**EXERCISE AIM**
Whenever a line of the listing contains the string "than", return that line.
(EXERCISE DATA begins)
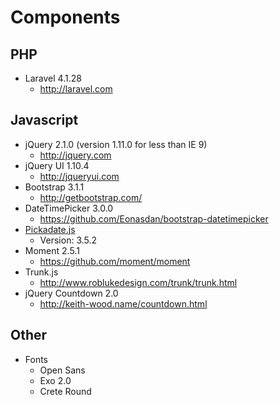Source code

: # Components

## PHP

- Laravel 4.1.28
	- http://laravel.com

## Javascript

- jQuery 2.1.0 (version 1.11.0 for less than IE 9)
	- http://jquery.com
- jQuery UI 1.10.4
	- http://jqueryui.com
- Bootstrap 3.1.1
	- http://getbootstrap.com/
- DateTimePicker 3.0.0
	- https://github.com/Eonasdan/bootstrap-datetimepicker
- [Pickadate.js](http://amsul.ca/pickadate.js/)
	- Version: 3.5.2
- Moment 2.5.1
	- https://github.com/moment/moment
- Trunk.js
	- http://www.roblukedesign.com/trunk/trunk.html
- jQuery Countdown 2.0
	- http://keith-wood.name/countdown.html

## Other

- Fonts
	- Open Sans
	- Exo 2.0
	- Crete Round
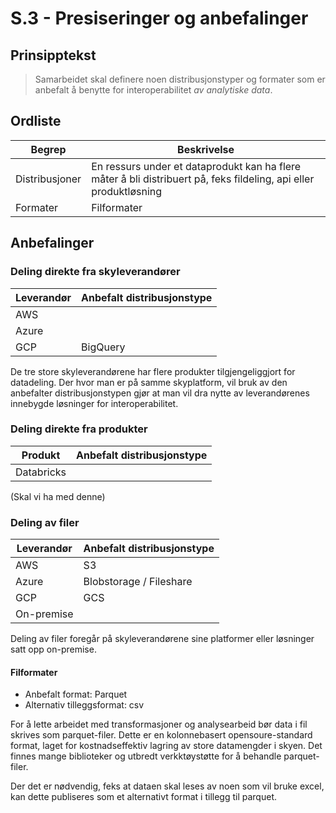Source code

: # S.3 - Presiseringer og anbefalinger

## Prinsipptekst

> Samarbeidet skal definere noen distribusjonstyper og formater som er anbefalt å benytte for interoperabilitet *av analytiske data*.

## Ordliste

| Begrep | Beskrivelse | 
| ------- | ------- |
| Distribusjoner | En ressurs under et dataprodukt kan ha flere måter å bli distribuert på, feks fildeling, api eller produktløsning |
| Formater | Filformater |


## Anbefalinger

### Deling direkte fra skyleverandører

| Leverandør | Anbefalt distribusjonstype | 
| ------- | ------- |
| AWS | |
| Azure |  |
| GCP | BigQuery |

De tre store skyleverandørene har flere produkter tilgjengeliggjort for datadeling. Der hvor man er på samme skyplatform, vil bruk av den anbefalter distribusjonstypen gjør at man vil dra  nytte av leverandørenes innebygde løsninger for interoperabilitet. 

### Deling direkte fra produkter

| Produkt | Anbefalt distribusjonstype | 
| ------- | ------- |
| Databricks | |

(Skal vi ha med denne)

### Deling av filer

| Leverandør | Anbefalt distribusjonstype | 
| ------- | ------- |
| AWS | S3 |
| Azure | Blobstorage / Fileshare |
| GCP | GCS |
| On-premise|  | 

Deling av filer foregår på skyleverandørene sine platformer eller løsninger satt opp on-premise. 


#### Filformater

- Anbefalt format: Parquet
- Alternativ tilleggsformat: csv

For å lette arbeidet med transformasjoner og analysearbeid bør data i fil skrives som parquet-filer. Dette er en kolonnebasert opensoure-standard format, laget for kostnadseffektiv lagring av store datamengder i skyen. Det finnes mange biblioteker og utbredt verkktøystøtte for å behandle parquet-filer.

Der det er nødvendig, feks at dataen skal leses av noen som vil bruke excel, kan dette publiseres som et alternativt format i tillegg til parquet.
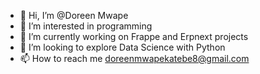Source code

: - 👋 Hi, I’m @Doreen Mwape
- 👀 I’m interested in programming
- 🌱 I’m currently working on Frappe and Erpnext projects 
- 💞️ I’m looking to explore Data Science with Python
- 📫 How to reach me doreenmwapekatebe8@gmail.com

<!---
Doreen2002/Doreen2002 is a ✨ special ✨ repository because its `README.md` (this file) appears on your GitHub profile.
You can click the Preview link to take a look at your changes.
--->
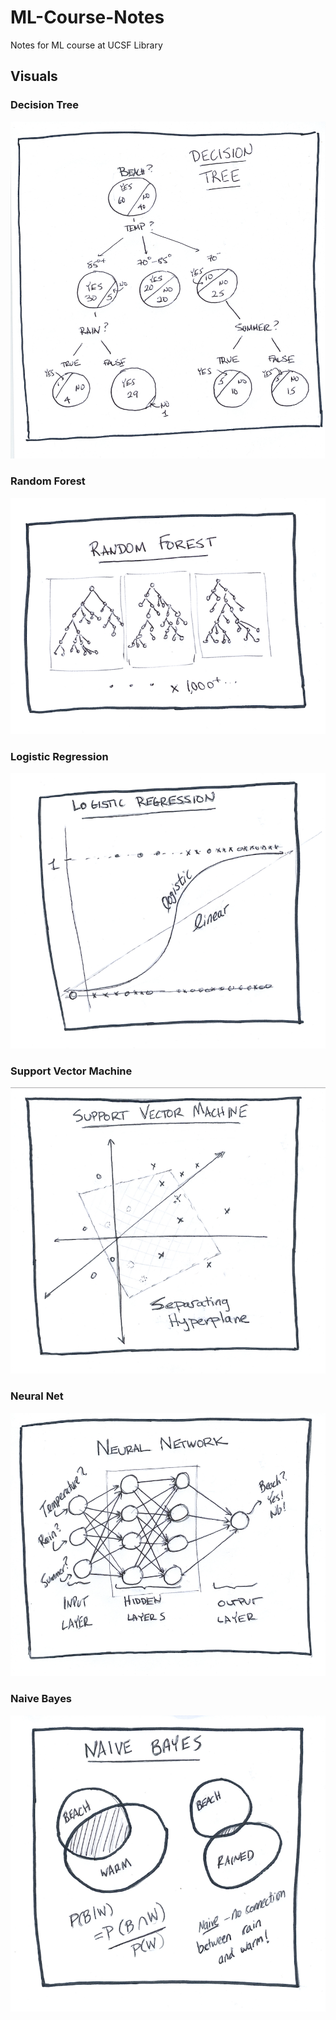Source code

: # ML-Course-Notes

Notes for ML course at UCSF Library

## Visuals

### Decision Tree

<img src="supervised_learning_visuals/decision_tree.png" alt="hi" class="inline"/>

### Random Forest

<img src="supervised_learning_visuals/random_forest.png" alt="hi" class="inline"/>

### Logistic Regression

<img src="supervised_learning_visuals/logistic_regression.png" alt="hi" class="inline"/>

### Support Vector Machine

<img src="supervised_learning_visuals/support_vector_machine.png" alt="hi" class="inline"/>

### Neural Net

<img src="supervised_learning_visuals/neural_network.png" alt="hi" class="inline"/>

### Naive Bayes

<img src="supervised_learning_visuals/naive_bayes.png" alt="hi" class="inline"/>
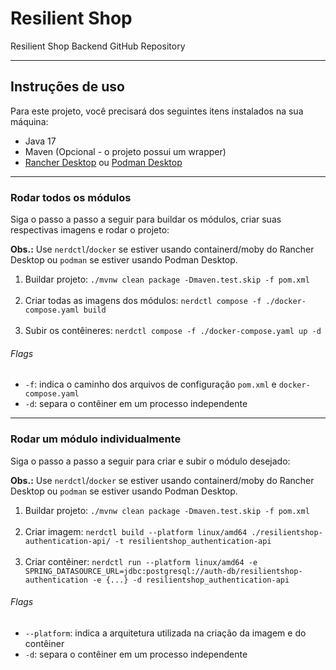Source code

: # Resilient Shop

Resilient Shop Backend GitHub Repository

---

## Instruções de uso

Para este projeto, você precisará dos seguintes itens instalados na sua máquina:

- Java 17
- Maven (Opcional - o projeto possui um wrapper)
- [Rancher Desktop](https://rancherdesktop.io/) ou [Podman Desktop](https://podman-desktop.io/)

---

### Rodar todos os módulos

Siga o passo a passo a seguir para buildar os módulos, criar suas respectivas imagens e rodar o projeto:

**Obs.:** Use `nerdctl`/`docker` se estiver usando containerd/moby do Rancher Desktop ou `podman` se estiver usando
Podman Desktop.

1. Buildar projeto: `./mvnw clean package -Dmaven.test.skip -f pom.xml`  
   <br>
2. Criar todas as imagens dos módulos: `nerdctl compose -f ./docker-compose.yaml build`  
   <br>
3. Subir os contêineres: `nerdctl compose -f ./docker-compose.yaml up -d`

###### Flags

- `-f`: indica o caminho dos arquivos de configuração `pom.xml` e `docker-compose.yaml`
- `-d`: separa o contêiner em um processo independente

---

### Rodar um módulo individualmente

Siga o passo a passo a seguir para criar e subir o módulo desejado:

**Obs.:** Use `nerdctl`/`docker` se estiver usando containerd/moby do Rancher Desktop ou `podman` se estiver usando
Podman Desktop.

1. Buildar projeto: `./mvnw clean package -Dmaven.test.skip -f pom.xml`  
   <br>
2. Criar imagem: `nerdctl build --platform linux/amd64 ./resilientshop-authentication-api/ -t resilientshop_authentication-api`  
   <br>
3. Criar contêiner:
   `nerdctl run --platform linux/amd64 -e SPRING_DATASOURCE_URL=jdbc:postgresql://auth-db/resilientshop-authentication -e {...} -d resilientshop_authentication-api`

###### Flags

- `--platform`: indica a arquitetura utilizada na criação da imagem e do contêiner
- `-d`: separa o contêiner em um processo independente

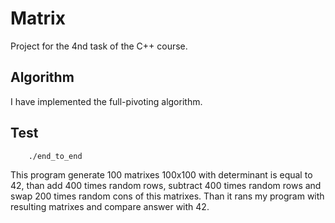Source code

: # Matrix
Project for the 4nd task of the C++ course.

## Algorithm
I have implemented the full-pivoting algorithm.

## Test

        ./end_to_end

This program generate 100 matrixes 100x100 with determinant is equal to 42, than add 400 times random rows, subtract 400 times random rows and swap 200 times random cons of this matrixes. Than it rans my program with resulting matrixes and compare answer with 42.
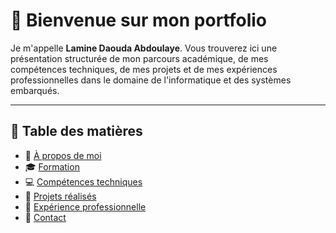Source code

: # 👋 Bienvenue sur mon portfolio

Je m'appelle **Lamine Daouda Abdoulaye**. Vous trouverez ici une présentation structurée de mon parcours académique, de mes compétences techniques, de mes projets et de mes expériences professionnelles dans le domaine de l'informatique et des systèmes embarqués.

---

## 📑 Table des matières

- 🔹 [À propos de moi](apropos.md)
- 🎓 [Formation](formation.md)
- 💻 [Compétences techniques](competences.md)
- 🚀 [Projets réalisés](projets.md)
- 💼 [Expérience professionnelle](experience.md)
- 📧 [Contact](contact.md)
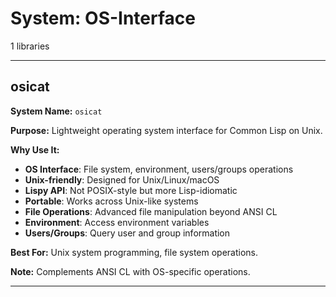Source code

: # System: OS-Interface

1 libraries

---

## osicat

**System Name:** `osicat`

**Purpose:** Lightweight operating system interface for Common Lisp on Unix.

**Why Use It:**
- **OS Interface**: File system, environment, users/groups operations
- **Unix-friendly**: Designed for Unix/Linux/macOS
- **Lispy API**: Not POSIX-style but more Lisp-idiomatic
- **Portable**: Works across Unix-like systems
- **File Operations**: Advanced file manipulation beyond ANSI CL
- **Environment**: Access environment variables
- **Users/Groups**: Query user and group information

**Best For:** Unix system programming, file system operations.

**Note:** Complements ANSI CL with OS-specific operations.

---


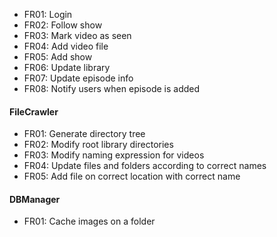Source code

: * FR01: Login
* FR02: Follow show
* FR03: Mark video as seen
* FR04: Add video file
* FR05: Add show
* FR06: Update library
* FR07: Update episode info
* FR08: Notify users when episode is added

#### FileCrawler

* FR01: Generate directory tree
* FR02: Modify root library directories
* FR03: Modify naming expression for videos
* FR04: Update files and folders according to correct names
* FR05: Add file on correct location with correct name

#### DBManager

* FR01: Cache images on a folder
(EXERCISE DATA ends)
**ANSWER TO THIS EXERCISE**
- jQuery 2.1.0 (version 1.11.0 for less than IE 9)
This program generate 100 matrixes 100x100 with determinant is equal to 42, than add 400 times random rows, subtract 400 times random rows and swap 200 times random cons of this matrixes. Than it rans my program with resulting matrixes and compare answer with 42.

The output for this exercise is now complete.